##### RECORDED DATA #####
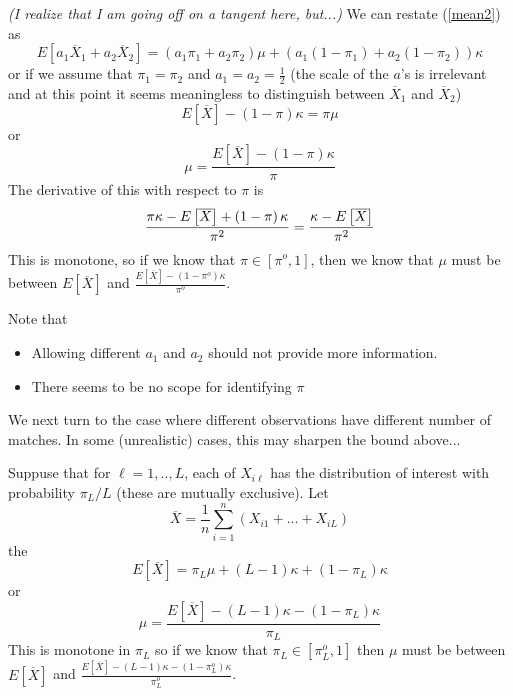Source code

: \documentclass[12pt]{article}
\begin{document}
\textit{(I realize that I am going off on a tangent here, but...) }We can
restate (\ref{mean2}) as
\begin{equation*}
E\left[ a_{1}\overline{X}_{1}+a_{2}\overline{X}_{2}\right] =\left( a_{1}\pi
_{1}+a_{2}\pi _{2}\right) \mu +\left( a_{1}\left( 1-\pi _{1}\right)
+a_{2}\left( 1-\pi _{2}\right) \right) \kappa
\end{equation*}%
or if we assume that $\pi _{1}=\pi _{2}$ and $a_{1}=a_{2}=\frac{1}{2}$ (the
scale of the $a$'s is irrelevant and at this point it seems meaningless to
distinguish between $\overline{X}_{1}$ and $\overline{X}_{2}$)
\begin{equation*}
E\left[ \overline{X}\right] -\left( 1-\pi \right) \kappa =\pi \mu
\end{equation*}%
or%
\begin{equation*}
\mu =\frac{E\left[ \overline{X}\right] -\left( 1-\pi \right) \kappa }{\pi }
\end{equation*}%
The derivative of this with respect to $\pi $ is
\begin{equation*}
\frac{\pi \kappa -E\left[ \overline{X}\right] +\left( 1-\pi \right) \kappa }{%
\pi ^{2}}=\frac{\kappa -E\left[ \overline{X}\right] }{\pi ^{2}}
\end{equation*}%
This is monotone, so if we know that $\pi \in \left[ \pi ^{o},1\right] $,
then we know that $\mu $ must be between $E\left[ \overline{X}\right] $ and $%
\frac{E\left[ \overline{X}\right] -\left( 1-\pi ^{o}\right) \kappa }{\pi ^{o}%
}$.

Note that

\begin{itemize}
\item Allowing different $a_{1}$ and $a_{2}$ should not provide more
information.

\item There seems to be no scope for identifying $\pi $
\end{itemize}

We next turn to the case where different observations have different number
of matches. In some (unrealistic) cases, this may sharpen the bound above...

Suppuse that for $\ell =1,..,L$, each of $X_{i\ell }$ has the distribution
of interest with probability $\pi _{L}/L$ (these are mutually exclusive).
Let
\begin{equation*}
\overline{X}=\frac{1}{n}\sum_{i=1}^{n}\left( X_{i1}+...+X_{iL}\right)
\end{equation*}%
the
\begin{equation}
E\left[ \overline{X}\right] =\pi _{L}\mu +\left( L-1\right) \kappa +\left(
1-\pi _{L}\right) \kappa  \label{meanL}
\end{equation}%
or%
\begin{equation*}
\mu =\frac{E\left[ \overline{X}\right] -\left( L-1\right) \kappa -\left(
1-\pi _{L}\right) \kappa }{\pi _{L}}
\end{equation*}%
This is monotone in $\pi _{L}$ so if we know that $\pi _{L}\in \left[ \pi
_{L}^{o},1\right] $ then $\mu $ must be between $E\left[ \overline{X}\right]
$ and $\frac{E\left[ \overline{X}\right] -\left( L-1\right) \kappa -\left(
1-\pi _{L}^{o}\right) \kappa }{\pi _{L}^{o}}$.
\end{document}
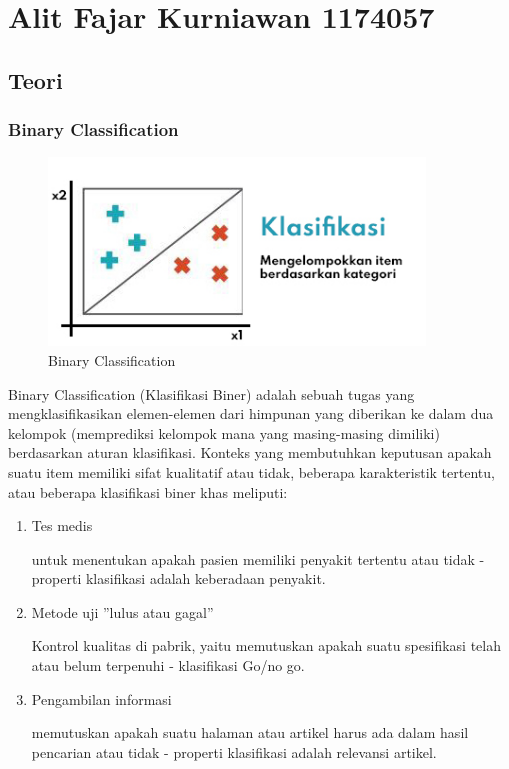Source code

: \section{Alit Fajar Kurniawan 1174057}
\subsection{Teori}

\subsubsection{Binary Classification}
\begin{figure}[H]
\centerline{\includegraphics[width=10cm]{figures/1174057/chapter2/1.jpg}}
\caption{Binary Classification}
\label{labelgambar}
\end{figure}
Binary Classification (Klasifikasi Biner) adalah sebuah tugas yang mengklasifikasikan elemen-elemen dari himpunan yang diberikan ke dalam dua kelompok (memprediksi kelompok mana yang masing-masing dimiliki) berdasarkan aturan klasifikasi. Konteks yang membutuhkan keputusan apakah suatu item memiliki sifat kualitatif atau tidak, beberapa karakteristik tertentu, atau beberapa klasifikasi
biner khas meliputi:
\begin{enumerate}
\item Tes medis 

untuk menentukan apakah pasien memiliki penyakit tertentu atau tidak - properti klasifikasi adalah keberadaan penyakit.

\item Metode uji ”lulus atau gagal”

Kontrol kualitas di pabrik, yaitu memutuskan apakah suatu spesifikasi telah atau belum terpenuhi - klasifikasi Go/no go.

\item Pengambilan informasi

memutuskan apakah suatu halaman atau artikel harus ada dalam hasil pencarian atau tidak - properti klasifikasi adalah relevansi artikel.
\end{enumerate}

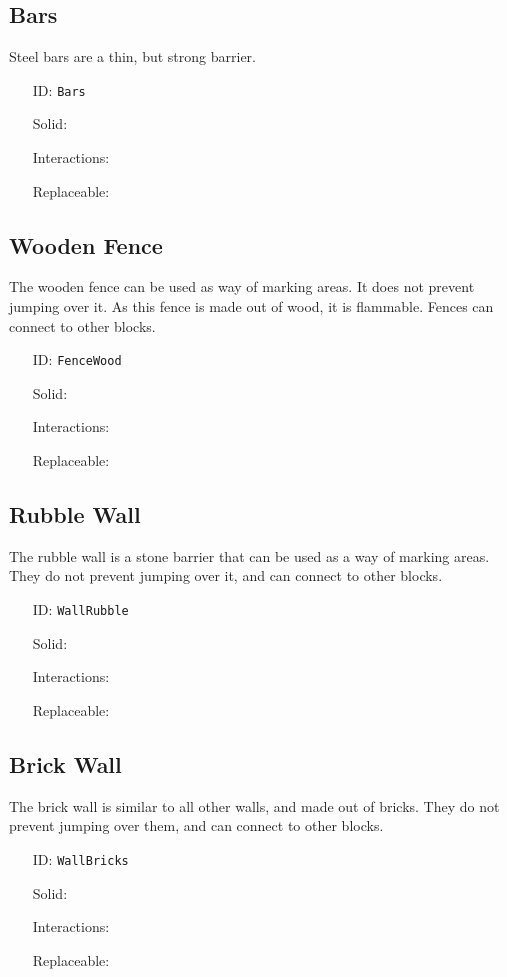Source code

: \subsection{Bars}\label{subsec:blocks_bars}
Steel bars are a thin, but strong barrier.
\newline
\begin{itemize}[nosep]
    \item[ID:] \texttt{Bars}
    \item[Solid:]  \Checkmark \item[Interactions:]  \XSolidBrush \item[Replaceable:]  \XSolidBrush
\end{itemize}

\subsection{Wooden Fence}\label{subsec:blocks_wooden fence}
The wooden fence can be used as way of marking areas. It does not prevent jumping over it.
As this fence is made out of wood, it is flammable. Fences can connect to other blocks.
\newline
\begin{itemize}[nosep]
    \item[ID:] \texttt{FenceWood}
    \item[Solid:]  \Checkmark \item[Interactions:]  \XSolidBrush \item[Replaceable:]  \XSolidBrush
\end{itemize}

\subsection{Rubble Wall}\label{subsec:blocks_rubble wall}
The rubble wall is a stone barrier that can be used as a way of marking areas.
They do not prevent jumping over it, and can connect to other blocks.
\newline
\begin{itemize}[nosep]
    \item[ID:] \texttt{WallRubble}
    \item[Solid:]  \Checkmark \item[Interactions:]  \XSolidBrush \item[Replaceable:]  \XSolidBrush
\end{itemize}

\subsection{Brick Wall}\label{subsec:blocks_brick wall}
The brick wall is similar to all other walls, and made out of bricks.
They do not prevent jumping over them, and can connect to other blocks.
\newline
\begin{itemize}[nosep]
    \item[ID:] \texttt{WallBricks}
    \item[Solid:]  \Checkmark \item[Interactions:]  \XSolidBrush \item[Replaceable:]  \XSolidBrush
\end{itemize}

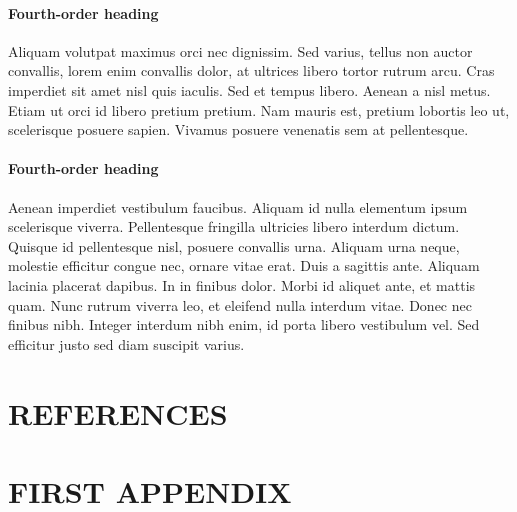 \documentclass[tm]{ornltm} %
\begin{document}
\paragraph{Fourth-order heading}

Aliquam volutpat maximus orci nec dignissim. Sed varius, tellus non auctor
convallis, lorem enim convallis dolor, at ultrices libero tortor rutrum arcu.
Cras imperdiet sit amet nisl quis iaculis. Sed et tempus libero. Aenean a nisl
metus. Etiam ut orci id libero pretium pretium. Nam mauris est, pretium lobortis
leo ut, scelerisque posuere sapien. Vivamus posuere venenatis sem at
pellentesque.

\paragraph{Fourth-order heading}

Aenean imperdiet vestibulum faucibus. Aliquam id nulla elementum ipsum
scelerisque viverra. Pellentesque fringilla ultricies libero interdum dictum.
Quisque id pellentesque nisl, posuere convallis urna. Aliquam urna neque,
molestie efficitur congue nec, ornare vitae erat. Duis a sagittis ante. Aliquam
lacinia placerat dapibus. In in finibus dolor. Morbi id aliquet ante, et mattis
quam. Nunc rutrum viverra leo, et eleifend nulla interdum vitae. Donec nec
finibus nibh. Integer interdum nibh enim, id porta libero vestibulum vel. Sed
efficitur justo sed diam suscipit varius.


\section{REFERENCES}%
\printbibliography[heading=none]%

\appendix
\acresetall %
\section{FIRST APPENDIX}
\label{sec:firstapp}
\end{document}
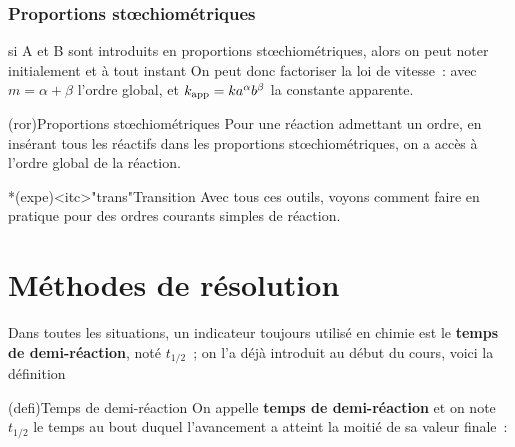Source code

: \documentclass[../../main/main.tex]{subfiles}
\begin{document}
\subsubsection{Proportions stœchiométriques}
\smallbreak
\noindent
si A et B sont introduits en proportions stœchiométriques, alors on peut
noter initialement
\psw{
	\[
		[{\ce{A}}]_0 = ac_0
		\qet
		[{\ce{B}}]_0 = bc_0
	\]
}
et à tout instant
\psw{
	\[
		\boxed{
			[{\ce{R}}_1] = a (c_0 - x)
			\qet
			[{\ce{R}}_2] = b (c_0 - x)
		}
	\]
}
On peut donc factoriser la loi de vitesse~:
avec $m = \alpha + \beta$ l'ordre global, et $k_{\rm app} =
	ka^{\alpha}b^{\beta}$ la constante apparente.

\begin{tcb}[label=prop:stoe, bld, cnt](ror){Proportions stœchiométriques}
	Pour une réaction admettant un ordre, en insérant tous les réactifs dans les
	proportions stœchiométriques, on a accès à l'ordre global de la réaction.
\end{tcb}

\begin{tcb}*(expe)<itc>"trans"{Transition}
	Avec tous ces outils, voyons comment faire en pratique pour des ordres
	courants simples de réaction.
\end{tcb}

\section{Méthodes de résolution}

Dans toutes les situations, un indicateur toujours utilisé en chimie est le
\textbf{temps de demi-réaction}, noté $t_{1/2}$~; on l'a déjà introduit au début
du cours, voici la définition

\begin{tcb}[label=def:tundemi](defi){Temps de demi-réaction}
	On appelle \textbf{temps de demi-réaction} et on note $t_{1/2}$ le temps au
	bout duquel l'avancement a atteint la moitié de sa valeur finale~:
	\psw{
		\[\boxed{\xi(t_{1/2}) = \frac{\xi_f}{2}}\]
	}
\end{tcb}
\end{document}
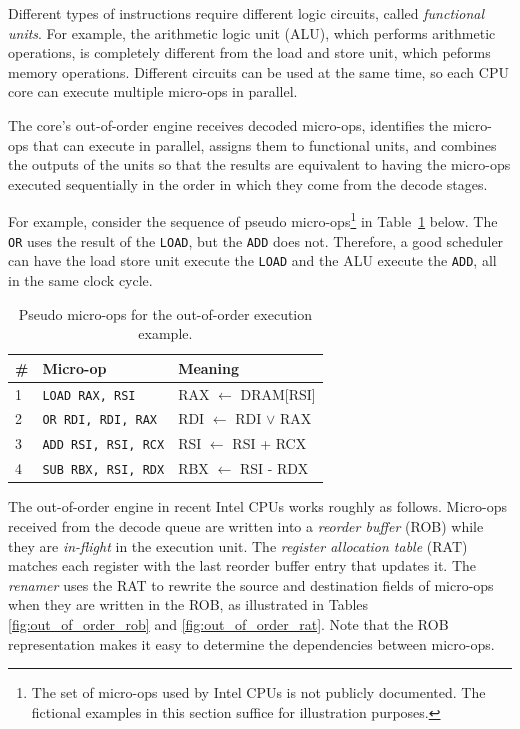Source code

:
Different types of instructions require different logic circuits, called
\textit{functional units}. For example, the arithmetic logic unit (ALU), which
performs arithmetic operations, is completely different from the load and store
unit, which peforms memory operations. Different circuits can be used at the
same time, so each CPU core can execute multiple micro-ops in parallel.

The core's out-of-order engine receives decoded micro-ops, identifies the
micro-ops that can execute in parallel, assigns them to functional units, and
combines the outputs of the units so that the results are equivalent to having
the micro-ops executed sequentially in the order in which they come from the
decode stages.

For example, consider the sequence of pseudo micro-ops\footnote{The set of
micro-ops used by Intel CPUs is not publicly documented. The fictional examples
in this section suffice for illustration purposes.} in
Table~\ref{fig:out_of_order_micro_ops} below. The \texttt{OR} uses the result
of the \texttt{LOAD}, but the \texttt{ADD} does not. Therefore, a good
scheduler can have the load store unit execute the \texttt{LOAD} and the ALU
execute the \texttt{ADD}, all in the same clock cycle.

\begin{table}[hbt]
  \centering
  \begin{tabular}{| l | l | l |}
  \hline
  \textbf{\#} & \textbf{Micro-op} & \textbf{Meaning}\\
  \hline
  1 & \texttt{LOAD RAX, RSI} & RAX $\leftarrow$ DRAM[RSI]\\
  \hline
  2 & \texttt{OR RDI, RDI, RAX} & RDI $\leftarrow$ RDI $\lor$ RAX\\
  \hline
  3 & \texttt{ADD RSI, RSI, RCX} & RSI $\leftarrow$ RSI + RCX\\
  \hline
  4 & \texttt{SUB RBX, RSI, RDX} & RBX $\leftarrow$ RSI - RDX\\
  \hline
  \end{tabular}
  \caption{
    Pseudo micro-ops for the out-of-order execution example.
  }
  \label{fig:out_of_order_micro_ops}
\end{table}


The out-of-order engine in recent Intel CPUs works roughly as follows.
Micro-ops received from the decode queue are written into a \textit{reorder
buffer} (ROB) while they are \textit{in-flight} in the execution unit. The
\textit{register allocation table} (RAT) matches each register with the last
reorder buffer entry that updates it. The \textit{renamer} uses the RAT to
rewrite the source and destination fields of micro-ops when they are written in
the ROB, as illustrated in Tables \ref{fig:out_of_order_rob} and
\ref{fig:out_of_order_rat}. Note that the ROB representation makes it easy to
determine the dependencies between micro-ops.

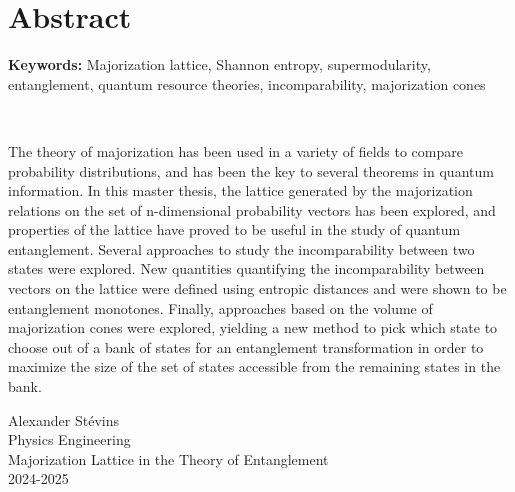 \chapter*{Abstract}


\textbf{Keywords:} Majorization lattice, Shannon entropy, supermodularity, entanglement, quantum resource theories, incomparability, majorization cones

~

The theory of majorization has been used in a variety of fields to compare probability distributions, and has been the key to several theorems in quantum information. In this master thesis, the lattice generated by the majorization relations on the set of n-dimensional probability vectors has been explored, and properties of the lattice have proved to be useful in the study of quantum entanglement. Several approaches to study the incomparability between two states were explored. New quantities quantifying the incomparability between vectors on the lattice were defined using entropic distances and were shown to be entanglement monotones. Finally, approaches based on the volume of majorization cones were explored, yielding a new method to pick which state to choose out of a bank of states for an entanglement transformation in order to maximize the size of the set of states accessible from the remaining states in the bank.

\vspace*{\fill}
\noindent Alexander Stévins\\
Physics Engineering\\
Majorization Lattice in the Theory of Entanglement\\
2024-2025
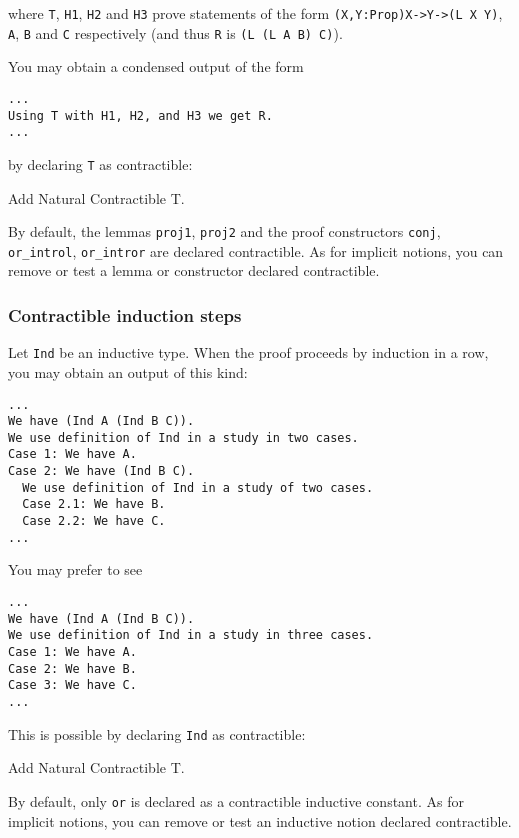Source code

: where \verb=T=, \verb=H1=, \verb=H2= and \verb=H3= prove statements
of the form \verb=(X,Y:Prop)X->Y->(L X Y)=, \verb=A=, \verb=B= and \verb=C=
respectively (and thus \verb=R= is \verb=(L (L A B) C)=).

You may obtain a condensed output of the form

\begin{verbatim}
...
Using T with H1, H2, and H3 we get R.
...
\end{verbatim}

by declaring \verb=T= as contractible:

\begin{coq_example*}
Add Natural Contractible T.
\end{coq_example*}

By default, the lemmas \verb=proj1=, \verb=proj2= and the proof
constructors \verb=conj=, \verb=or_introl=, \verb=or_intror= are
declared contractible. As for implicit notions, you can remove or
test a lemma or constructor declared contractible.

\subsubsection*{Contractible induction steps}

Let \verb=Ind= be an inductive type. When the proof proceeds by
induction in a row, you may obtain an output of this kind:

\begin{verbatim}
...
We have (Ind A (Ind B C)).
We use definition of Ind in a study in two cases.
Case 1: We have A.
Case 2: We have (Ind B C).
  We use definition of Ind in a study of two cases.
  Case 2.1: We have B.
  Case 2.2: We have C.
...
\end{verbatim}

You may prefer to see

\begin{verbatim}
...
We have (Ind A (Ind B C)).
We use definition of Ind in a study in three cases.
Case 1: We have A.
Case 2: We have B.
Case 3: We have C.
...
\end{verbatim}

This is possible by declaring \verb=Ind= as contractible:

\begin{coq_example*}
Add Natural Contractible T.
\end{coq_example*}

By default, only \verb=or= is declared as a contractible inductive
constant.
As for implicit notions, you can remove or test an inductive notion declared
contractible.

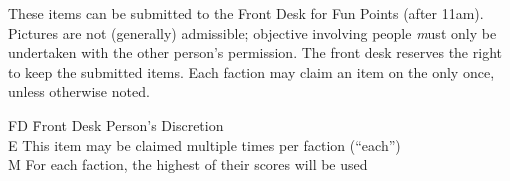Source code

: These items can be submitted to the Front Desk for Fun Points (after 11am).
Pictures are not (generally) admissible; objective involving people {\textit
must only be undertaken with the other person's permission}.
The front desk reserves the right to keep the submitted items. Each faction may
claim an item on the only once, unless otherwise noted.
\begin{tabbing}
	FD \quad \= Front Desk Person's Discretion\footnotemark \\
	E \> This item may be claimed multiple times per faction (``each'') \\
	M \> For each faction, the highest of their scores will be used
\end{tabbing}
#####
WORK TO COMPLETE.
Your reply should consist solely of the lines above, from the opening line through the line with "This is monotone, so", reproduced exactly and without pictures.

TASK RESPONSE.
Source code

: \documentclass[12pt]{article}
\begin{document}
\textit{(I realize that I am going off on a tangent here, but...) }We can
restate (\ref{mean2}) as
\begin{equation*}
E\left[ a_{1}\overline{X}_{1}+a_{2}\overline{X}_{2}\right] =\left( a_{1}\pi
_{1}+a_{2}\pi _{2}\right) \mu +\left( a_{1}\left( 1-\pi _{1}\right)
+a_{2}\left( 1-\pi _{2}\right) \right) \kappa
\end{equation*}%
or if we assume that $\pi _{1}=\pi _{2}$ and $a_{1}=a_{2}=\frac{1}{2}$ (the
scale of the $a$'s is irrelevant and at this point it seems meaningless to
distinguish between $\overline{X}_{1}$ and $\overline{X}_{2}$)
\begin{equation*}
E\left[ \overline{X}\right] -\left( 1-\pi \right) \kappa =\pi \mu
\end{equation*}%
or%
\begin{equation*}
\mu =\frac{E\left[ \overline{X}\right] -\left( 1-\pi \right) \kappa }{\pi }
\end{equation*}%
The derivative of this with respect to $\pi $ is
\begin{equation*}
\frac{\pi \kappa -E\left[ \overline{X}\right] +\left( 1-\pi \right) \kappa }{%
\pi ^{2}}=\frac{\kappa -E\left[ \overline{X}\right] }{\pi ^{2}}
\end{equation*}%
This is monotone, so if we know that $\pi \in \left[ \pi ^{o},1\right] $,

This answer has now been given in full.